Saturday, December 29, 2012



Only two days left in 2012!  It is Sunday, December 30.  There are only 360 days until Christmas and Swiss Colony is already putting the baskets together.  Today is the birthday of Rudyard Kipling, Barry Briggs and Matt Lauer.  On this day in 1817, the first coffee was planted in Kona, Hawaii, “Let’s Make A Deal” debuted on NBC-TV in 1963 and in 1988 the Canadian Senate okayed a free trade pact with the US.  It is a Bank Holiday in Chile and El Salvador and Rizal Day in the Philippines.

I did not realize until just recently that weather-wise we are relatively safe for the next 88 years.  According to what I read, Sandy was the “storm of the century.”  That means that, according to the person writing the article, there will not be a worse storm until sometime during the 22nd century.  I guess I won’t need to get a larger snow blower after all.

I like when people make those distinctions.  Like when a new movie comes out in February and the promotions claim it is the movie of the year.  There are 10 months left.  Are we to assume that the balance of the year will offer nothing but mediocre movies?  Based on what we have seen in the past that is a reasonable assumption, but one likes to hope.  Or, they say this is “the movie you have been waiting for.”  Unless there is a lot of shooting, things blowing up and a fair amount of female nudity, it is not the one I have been waiting for.

Then you have the car companies.  Subaru would have us believe that owning their car is about love and family.  They push the whole idea that the car is part of your life.  No, it is not.  It is a means of getting me from one place to another without having to walk.  I want a car that is comfortable, has AC and Sirius radio, and is not the color of salmon.  It probably won’t be a Subaru, because I do not want to become emotionally attached to a car.

Ford pushes their line of trucks.  Maybe I am being juvenile, but I am not driving anything that is called “Super Duty.”  They couldn’t come up with anything better than that?  Take a minute and imagine yourself standing in Home Depot with a pile of stuff that needs to be carried back to your house for a major project.  You are wondering how you are going to fit this in your loving Subaru when along comes that guy Mike, the macho guy who does the Ford commercials.  He sees your predicament and says, “Don’t worry.  You can put this in my Super Duty.”  See, you’re smiling now just thinking about it.

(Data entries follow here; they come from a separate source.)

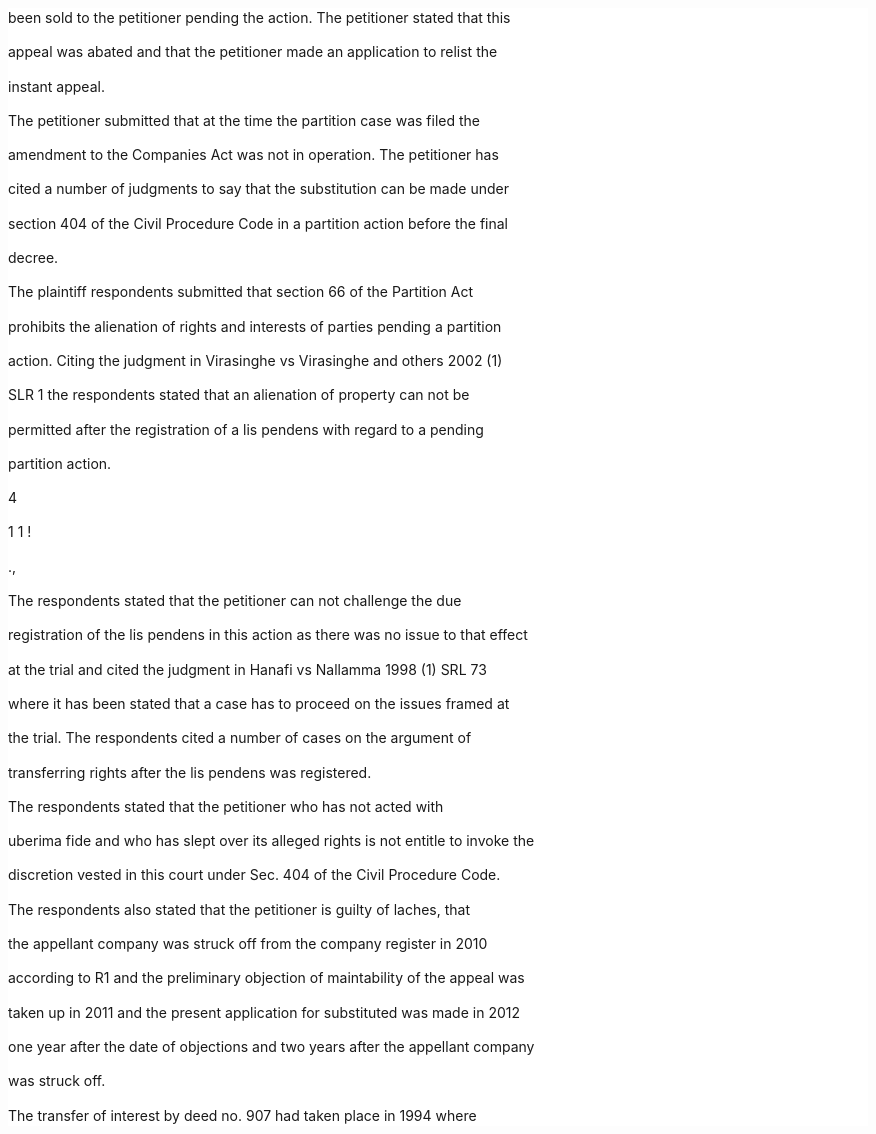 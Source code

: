 been sold to the petitioner pending the action. The petitioner stated that this

appeal was abated and that the petitioner made an application to relist the

instant appeal.

The petitioner submitted that at the time the partition case was filed the

amendment to the Companies Act was not in operation. The petitioner has

cited a number of judgments to say that the substitution can be made under

section 404 of the Civil Procedure Code in a partition action before the final

decree.

The plaintiff respondents submitted that section 66 of the Partition Act

prohibits the alienation of rights and interests of parties pending a partition

action. Citing the judgment in Virasinghe vs Virasinghe and others 2002 (1)

SLR 1 the respondents stated that an alienation of property can not be

permitted after the registration of a lis pendens with regard to a pending

partition action.

4

1 1 !

.,

The respondents stated that the petitioner can not challenge the due

registration of the lis pendens in this action as there was no issue to that effect

at the trial and cited the judgment in Hanafi vs Nallamma 1998 (1) SRL 73

where it has been stated that a case has to proceed on the issues framed at

the trial. The respondents cited a number of cases on the argument of

transferring rights after the lis pendens was registered.

The respondents stated that the petitioner who has not acted with

uberima fide and who has slept over its alleged rights is not entitle to invoke the

discretion vested in this court under Sec. 404 of the Civil Procedure Code.

The respondents also stated that the petitioner is guilty of laches, that

the appellant company was struck off from the company register in 2010

according to R1 and the preliminary objection of maintability of the appeal was

taken up in 2011 and the present application for substituted was made in 2012

one year after the date of objections and two years after the appellant company

was struck off.

The transfer of interest by deed no. 907 had taken place in 1994 where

Generally, companies are safe making superlative claims about their products, whether we are talking about movies, cars or hemorrhoid creams .  Most people are not going to purchase two or three brands of an item to see if the one claimed to be the best really is.  Aside from the fact that the claim is somewhat subjective based on the manufacturer’s idea of what the product should be doing, how many of us want to have inferior products laying around that we are not going to use?  Realistically, if you go to a movie in November, are you going to remember that the one in February was supposed to be the movie of the year, so you shouldn’t expect too much?

I would rather have advertising that is realistic.  Things like, “This movie was good, the script was well written, the acting was believable and you will probably stay for the whole thing.  Add some popcorn or goobers and you will enjoy the evening.”  Don’t give me things like “The Picayune Times says it is the best movie since the Harold and Kumar series.”  Or “you will laugh, you will cry, it will become a part of you,” states the Valley Advertising Supplement.

The time has come for truth in advertising.  Don’t try to sell anti-wrinkle cream by showing me young women in their twenties who only have the wrinkles in their blouses to worry about.  Show me the before and after of someone in her late 50’s and don’t photo shop the pictures.  If companies spent as much time and effort on making their product as they did on their misleading commercials, they would not have to lie to us in the first place.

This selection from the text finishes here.